## [About this task]
Please repeat the lines below, exactly and only, from the one that holds "Contributions are recorded" through the one that holds "mainnet feature testing.".

## [Input records]
◇ ◇ ◇

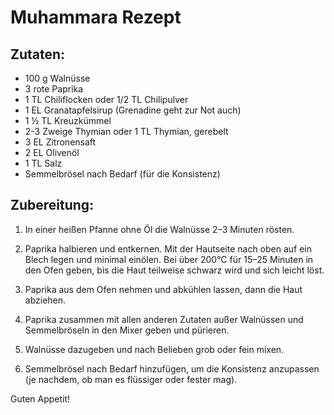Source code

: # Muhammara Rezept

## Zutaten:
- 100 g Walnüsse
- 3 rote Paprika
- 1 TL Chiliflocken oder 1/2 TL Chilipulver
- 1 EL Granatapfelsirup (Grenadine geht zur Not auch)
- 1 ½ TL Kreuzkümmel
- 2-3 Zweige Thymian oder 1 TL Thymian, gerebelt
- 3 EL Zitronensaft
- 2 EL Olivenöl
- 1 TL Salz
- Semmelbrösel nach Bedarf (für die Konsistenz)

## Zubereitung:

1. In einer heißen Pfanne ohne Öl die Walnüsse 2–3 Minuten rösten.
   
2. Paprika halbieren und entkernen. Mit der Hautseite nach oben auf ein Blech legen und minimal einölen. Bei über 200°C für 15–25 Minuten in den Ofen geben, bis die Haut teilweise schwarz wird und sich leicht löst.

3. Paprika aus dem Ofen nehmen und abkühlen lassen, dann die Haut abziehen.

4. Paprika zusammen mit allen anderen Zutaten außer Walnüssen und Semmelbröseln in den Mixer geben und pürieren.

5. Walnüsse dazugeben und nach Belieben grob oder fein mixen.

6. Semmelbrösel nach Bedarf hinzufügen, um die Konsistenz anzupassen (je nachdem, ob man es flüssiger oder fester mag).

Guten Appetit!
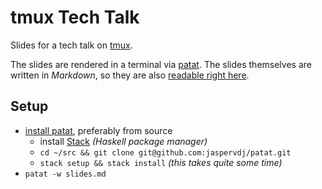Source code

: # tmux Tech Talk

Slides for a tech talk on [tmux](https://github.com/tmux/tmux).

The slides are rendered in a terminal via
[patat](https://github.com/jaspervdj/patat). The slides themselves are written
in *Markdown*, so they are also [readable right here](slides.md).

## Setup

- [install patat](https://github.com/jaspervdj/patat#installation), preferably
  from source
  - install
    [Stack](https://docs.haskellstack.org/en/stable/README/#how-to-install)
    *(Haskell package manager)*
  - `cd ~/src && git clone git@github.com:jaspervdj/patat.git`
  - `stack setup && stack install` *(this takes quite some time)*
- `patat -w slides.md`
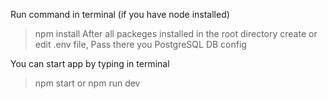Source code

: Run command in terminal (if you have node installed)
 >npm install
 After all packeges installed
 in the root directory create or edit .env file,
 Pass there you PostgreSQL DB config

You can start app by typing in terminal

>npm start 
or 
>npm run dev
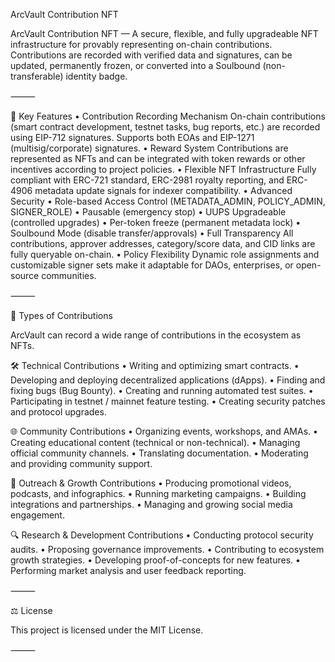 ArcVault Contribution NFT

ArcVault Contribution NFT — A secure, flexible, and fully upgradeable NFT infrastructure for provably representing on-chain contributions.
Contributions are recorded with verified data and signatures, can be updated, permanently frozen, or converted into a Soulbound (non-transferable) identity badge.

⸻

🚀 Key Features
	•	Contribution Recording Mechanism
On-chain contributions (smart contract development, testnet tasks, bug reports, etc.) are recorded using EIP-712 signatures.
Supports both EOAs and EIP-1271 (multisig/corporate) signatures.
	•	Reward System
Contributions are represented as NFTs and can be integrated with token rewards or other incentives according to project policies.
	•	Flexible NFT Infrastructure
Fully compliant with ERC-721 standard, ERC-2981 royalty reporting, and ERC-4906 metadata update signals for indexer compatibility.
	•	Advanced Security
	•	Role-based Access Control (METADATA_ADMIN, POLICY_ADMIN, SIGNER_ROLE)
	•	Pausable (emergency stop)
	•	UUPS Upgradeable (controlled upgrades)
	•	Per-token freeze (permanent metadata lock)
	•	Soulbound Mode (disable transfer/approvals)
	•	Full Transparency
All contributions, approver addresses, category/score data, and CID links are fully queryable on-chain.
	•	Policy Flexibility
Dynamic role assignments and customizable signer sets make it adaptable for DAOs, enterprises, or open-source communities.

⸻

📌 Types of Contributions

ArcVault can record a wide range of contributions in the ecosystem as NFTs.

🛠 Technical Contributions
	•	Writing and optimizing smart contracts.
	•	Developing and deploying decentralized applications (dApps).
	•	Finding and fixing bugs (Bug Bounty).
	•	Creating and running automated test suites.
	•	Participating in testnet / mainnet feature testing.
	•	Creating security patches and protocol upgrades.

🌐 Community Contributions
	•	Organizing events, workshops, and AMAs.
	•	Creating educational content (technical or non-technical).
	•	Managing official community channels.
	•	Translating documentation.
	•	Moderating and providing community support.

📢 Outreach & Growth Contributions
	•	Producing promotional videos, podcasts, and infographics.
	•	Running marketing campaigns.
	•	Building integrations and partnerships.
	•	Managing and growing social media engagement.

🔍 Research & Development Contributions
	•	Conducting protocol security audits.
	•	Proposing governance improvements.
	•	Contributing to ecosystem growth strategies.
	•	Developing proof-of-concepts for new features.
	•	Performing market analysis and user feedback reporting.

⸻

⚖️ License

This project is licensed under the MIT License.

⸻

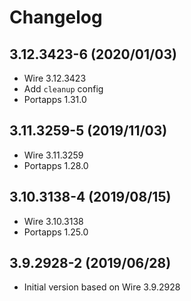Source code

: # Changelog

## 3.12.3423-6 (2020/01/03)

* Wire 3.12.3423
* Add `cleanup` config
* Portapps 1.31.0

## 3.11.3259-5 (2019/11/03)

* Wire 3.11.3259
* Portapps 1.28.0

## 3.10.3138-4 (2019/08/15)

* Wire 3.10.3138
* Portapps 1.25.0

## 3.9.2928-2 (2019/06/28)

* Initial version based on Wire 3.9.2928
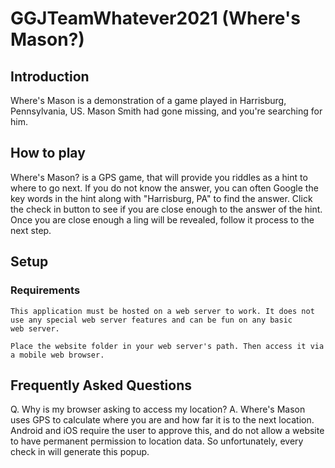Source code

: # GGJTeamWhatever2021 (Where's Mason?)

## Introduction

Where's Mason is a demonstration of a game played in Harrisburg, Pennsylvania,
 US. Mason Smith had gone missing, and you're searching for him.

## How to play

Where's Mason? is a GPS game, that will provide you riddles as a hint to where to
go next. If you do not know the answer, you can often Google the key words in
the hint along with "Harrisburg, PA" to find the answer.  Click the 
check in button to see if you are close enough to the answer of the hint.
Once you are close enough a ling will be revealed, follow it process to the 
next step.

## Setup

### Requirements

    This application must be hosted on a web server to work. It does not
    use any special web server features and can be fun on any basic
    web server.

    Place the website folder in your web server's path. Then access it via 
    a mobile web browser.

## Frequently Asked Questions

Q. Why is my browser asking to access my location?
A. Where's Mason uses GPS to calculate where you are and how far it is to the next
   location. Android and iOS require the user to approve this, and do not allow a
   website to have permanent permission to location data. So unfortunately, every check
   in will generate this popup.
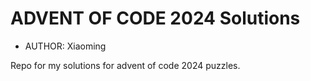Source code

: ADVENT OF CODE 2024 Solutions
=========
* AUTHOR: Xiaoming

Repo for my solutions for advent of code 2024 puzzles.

◇ ◇ ◇

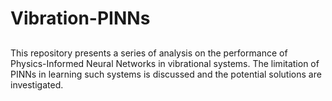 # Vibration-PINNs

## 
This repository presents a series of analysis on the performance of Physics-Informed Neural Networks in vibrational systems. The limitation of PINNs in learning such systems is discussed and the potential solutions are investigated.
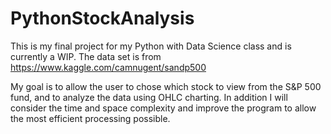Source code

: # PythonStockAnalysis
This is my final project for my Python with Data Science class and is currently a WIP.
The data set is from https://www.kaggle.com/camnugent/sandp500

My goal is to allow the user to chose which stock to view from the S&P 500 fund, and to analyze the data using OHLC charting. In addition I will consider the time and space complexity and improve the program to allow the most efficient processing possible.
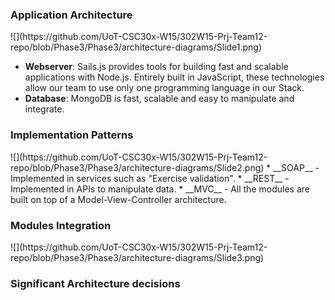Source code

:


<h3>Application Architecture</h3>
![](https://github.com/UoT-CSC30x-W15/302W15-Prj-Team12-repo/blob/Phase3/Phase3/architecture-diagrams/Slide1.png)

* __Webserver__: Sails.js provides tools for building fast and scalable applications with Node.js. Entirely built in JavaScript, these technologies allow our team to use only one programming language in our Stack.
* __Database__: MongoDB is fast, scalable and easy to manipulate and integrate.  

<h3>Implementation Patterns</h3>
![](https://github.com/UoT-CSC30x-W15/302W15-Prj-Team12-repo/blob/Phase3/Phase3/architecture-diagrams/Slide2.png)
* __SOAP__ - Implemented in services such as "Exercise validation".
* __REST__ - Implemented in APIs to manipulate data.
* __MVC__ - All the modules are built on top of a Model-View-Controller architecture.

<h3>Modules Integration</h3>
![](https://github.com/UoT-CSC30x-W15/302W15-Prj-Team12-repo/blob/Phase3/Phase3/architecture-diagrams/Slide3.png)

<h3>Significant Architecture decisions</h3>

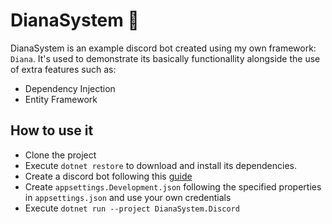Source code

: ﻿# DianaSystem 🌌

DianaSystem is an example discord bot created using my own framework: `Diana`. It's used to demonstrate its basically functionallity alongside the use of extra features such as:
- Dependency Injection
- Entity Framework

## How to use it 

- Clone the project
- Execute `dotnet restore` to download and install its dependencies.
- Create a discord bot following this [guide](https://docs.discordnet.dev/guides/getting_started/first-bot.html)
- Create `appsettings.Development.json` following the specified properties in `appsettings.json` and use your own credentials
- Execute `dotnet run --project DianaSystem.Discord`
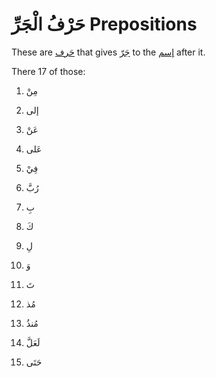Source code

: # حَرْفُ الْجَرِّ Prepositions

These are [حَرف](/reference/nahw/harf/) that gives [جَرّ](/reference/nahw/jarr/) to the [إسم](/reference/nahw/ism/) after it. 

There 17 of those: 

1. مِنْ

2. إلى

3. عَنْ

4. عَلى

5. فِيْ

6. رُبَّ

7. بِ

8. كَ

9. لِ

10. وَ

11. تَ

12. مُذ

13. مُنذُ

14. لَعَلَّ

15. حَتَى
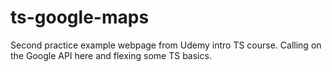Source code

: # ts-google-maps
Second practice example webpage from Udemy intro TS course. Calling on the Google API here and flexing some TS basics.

◇ ◇ ◇

## [Response below]
Contributions are recorded with verified data and signatures, can be updated, permanently frozen, or converted into a Soulbound (non-transferable) identity badge.

⸻

🚀 Key Features
	•	Contribution Recording Mechanism
On-chain contributions (smart contract development, testnet tasks, bug reports, etc.) are recorded using EIP-712 signatures.
Supports both EOAs and EIP-1271 (multisig/corporate) signatures.
	•	Reward System
Contributions are represented as NFTs and can be integrated with token rewards or other incentives according to project policies.
	•	Flexible NFT Infrastructure
Fully compliant with ERC-721 standard, ERC-2981 royalty reporting, and ERC-4906 metadata update signals for indexer compatibility.
	•	Advanced Security
	•	Role-based Access Control (METADATA_ADMIN, POLICY_ADMIN, SIGNER_ROLE)
	•	Pausable (emergency stop)
	•	UUPS Upgradeable (controlled upgrades)
	•	Per-token freeze (permanent metadata lock)
	•	Soulbound Mode (disable transfer/approvals)
	•	Full Transparency
All contributions, approver addresses, category/score data, and CID links are fully queryable on-chain.
	•	Policy Flexibility
Dynamic role assignments and customizable signer sets make it adaptable for DAOs, enterprises, or open-source communities.

⸻

📌 Types of Contributions

ArcVault can record a wide range of contributions in the ecosystem as NFTs.

🛠 Technical Contributions
	•	Writing and optimizing smart contracts.
	•	Developing and deploying decentralized applications (dApps).
	•	Finding and fixing bugs (Bug Bounty).
	•	Creating and running automated test suites.
	•	Participating in testnet / mainnet feature testing.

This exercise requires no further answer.